### What is required
Copy out the entries below in full and exactly.

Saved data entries
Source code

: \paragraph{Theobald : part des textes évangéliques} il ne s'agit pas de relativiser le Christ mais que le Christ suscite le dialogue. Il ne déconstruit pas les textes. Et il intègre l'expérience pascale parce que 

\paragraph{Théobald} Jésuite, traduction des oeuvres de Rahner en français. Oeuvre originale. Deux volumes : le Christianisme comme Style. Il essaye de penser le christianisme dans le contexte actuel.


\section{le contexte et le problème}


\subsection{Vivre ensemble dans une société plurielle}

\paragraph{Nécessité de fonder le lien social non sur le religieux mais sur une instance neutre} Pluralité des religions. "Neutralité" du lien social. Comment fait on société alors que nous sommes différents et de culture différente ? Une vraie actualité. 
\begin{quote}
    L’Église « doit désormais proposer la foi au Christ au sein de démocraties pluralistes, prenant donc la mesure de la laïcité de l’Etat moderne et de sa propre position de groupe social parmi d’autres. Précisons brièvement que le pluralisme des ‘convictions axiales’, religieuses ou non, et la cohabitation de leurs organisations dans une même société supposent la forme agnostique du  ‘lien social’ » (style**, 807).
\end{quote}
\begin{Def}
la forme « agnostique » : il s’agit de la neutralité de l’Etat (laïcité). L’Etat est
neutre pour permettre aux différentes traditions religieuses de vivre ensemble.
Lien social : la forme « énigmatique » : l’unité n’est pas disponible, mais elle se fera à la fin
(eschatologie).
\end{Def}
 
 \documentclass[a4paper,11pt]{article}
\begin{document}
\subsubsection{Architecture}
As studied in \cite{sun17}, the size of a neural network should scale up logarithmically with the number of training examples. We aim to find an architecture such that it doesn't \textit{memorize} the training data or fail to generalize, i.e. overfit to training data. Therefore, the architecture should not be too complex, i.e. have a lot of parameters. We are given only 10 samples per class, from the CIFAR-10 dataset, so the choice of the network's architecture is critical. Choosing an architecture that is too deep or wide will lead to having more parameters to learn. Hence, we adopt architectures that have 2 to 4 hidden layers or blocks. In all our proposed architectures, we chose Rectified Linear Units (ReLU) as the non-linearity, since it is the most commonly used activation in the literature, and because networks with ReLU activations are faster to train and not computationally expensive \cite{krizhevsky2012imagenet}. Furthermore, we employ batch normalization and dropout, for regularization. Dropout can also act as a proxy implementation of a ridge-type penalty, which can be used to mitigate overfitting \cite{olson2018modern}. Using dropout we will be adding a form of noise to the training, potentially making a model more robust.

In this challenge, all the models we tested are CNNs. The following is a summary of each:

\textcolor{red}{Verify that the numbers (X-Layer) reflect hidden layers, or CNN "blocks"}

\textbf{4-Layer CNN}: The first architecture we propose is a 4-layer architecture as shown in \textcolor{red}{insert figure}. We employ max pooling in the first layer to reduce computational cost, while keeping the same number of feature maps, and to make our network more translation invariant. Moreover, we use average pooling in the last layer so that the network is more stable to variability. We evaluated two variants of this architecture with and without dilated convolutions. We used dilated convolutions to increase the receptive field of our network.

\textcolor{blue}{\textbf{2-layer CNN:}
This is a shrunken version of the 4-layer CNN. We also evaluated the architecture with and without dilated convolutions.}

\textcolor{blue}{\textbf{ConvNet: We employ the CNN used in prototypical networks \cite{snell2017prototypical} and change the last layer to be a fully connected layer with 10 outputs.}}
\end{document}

### Answer box
Source code

: \paragraph{Theobald : part des textes évangéliques} il ne s'agit pas de relativiser le Christ mais que le Christ suscite le dialogue. Il ne déconstruit pas les textes. Et il intègre l'expérience pascale parce que 

\paragraph{Théobald} Jésuite, traduction des oeuvres de Rahner en français. Oeuvre originale. Deux volumes : le Christianisme comme Style. Il essaye de penser le christianisme dans le contexte actuel.


\section{le contexte et le problème}


\subsection{Vivre ensemble dans une société plurielle}

\paragraph{Nécessité de fonder le lien social non sur le religieux mais sur une instance neutre} Pluralité des religions. "Neutralité" du lien social. Comment fait on société alors que nous sommes différents et de culture différente ? Une vraie actualité. 
\begin{quote}
    L’Église « doit désormais proposer la foi au Christ au sein de démocraties pluralistes, prenant donc la mesure de la laïcité de l’Etat moderne et de sa propre position de groupe social parmi d’autres. Précisons brièvement que le pluralisme des ‘convictions axiales’, religieuses ou non, et la cohabitation de leurs organisations dans une même société supposent la forme agnostique du  ‘lien social’ » (style**, 807).
\end{quote}
\begin{Def}
la forme « agnostique » : il s’agit de la neutralité de l’Etat (laïcité). L’Etat est
neutre pour permettre aux différentes traditions religieuses de vivre ensemble.
Lien social : la forme « énigmatique » : l’unité n’est pas disponible, mais elle se fera à la fin
(eschatologie).
\end{Def}
 
 \documentclass[a4paper,11pt]{article}
\begin{document}
\subsubsection{Architecture}
As studied in \cite{sun17}, the size of a neural network should scale up logarithmically with the number of training examples. We aim to find an architecture such that it doesn't \textit{memorize} the training data or fail to generalize, i.e. overfit to training data. Therefore, the architecture should not be too complex, i.e. have a lot of parameters. We are given only 10 samples per class, from the CIFAR-10 dataset, so the choice of the network's architecture is critical. Choosing an architecture that is too deep or wide will lead to having more parameters to learn. Hence, we adopt architectures that have 2 to 4 hidden layers or blocks. In all our proposed architectures, we chose Rectified Linear Units (ReLU) as the non-linearity, since it is the most commonly used activation in the literature, and because networks with ReLU activations are faster to train and not computationally expensive \cite{krizhevsky2012imagenet}. Furthermore, we employ batch normalization and dropout, for regularization. Dropout can also act as a proxy implementation of a ridge-type penalty, which can be used to mitigate overfitting \cite{olson2018modern}. Using dropout we will be adding a form of noise to the training, potentially making a model more robust.

In this challenge, all the models we tested are CNNs. The following is a summary of each:

\textcolor{red}{Verify that the numbers (X-Layer) reflect hidden layers, or CNN "blocks"}

\textbf{4-Layer CNN}: The first architecture we propose is a 4-layer architecture as shown in \textcolor{red}{insert figure}. We employ max pooling in the first layer to reduce computational cost, while keeping the same number of feature maps, and to make our network more translation invariant. Moreover, we use average pooling in the last layer so that the network is more stable to variability. We evaluated two variants of this architecture with and without dilated convolutions. We used dilated convolutions to increase the receptive field of our network.

\textcolor{blue}{\textbf{2-layer CNN:}
This is a shrunken version of the 4-layer CNN. We also evaluated the architecture with and without dilated convolutions.}

\textcolor{blue}{\textbf{ConvNet: We employ the CNN used in prototypical networks \cite{snell2017prototypical} and change the last layer to be a fully connected layer with 10 outputs.}}
\end{document}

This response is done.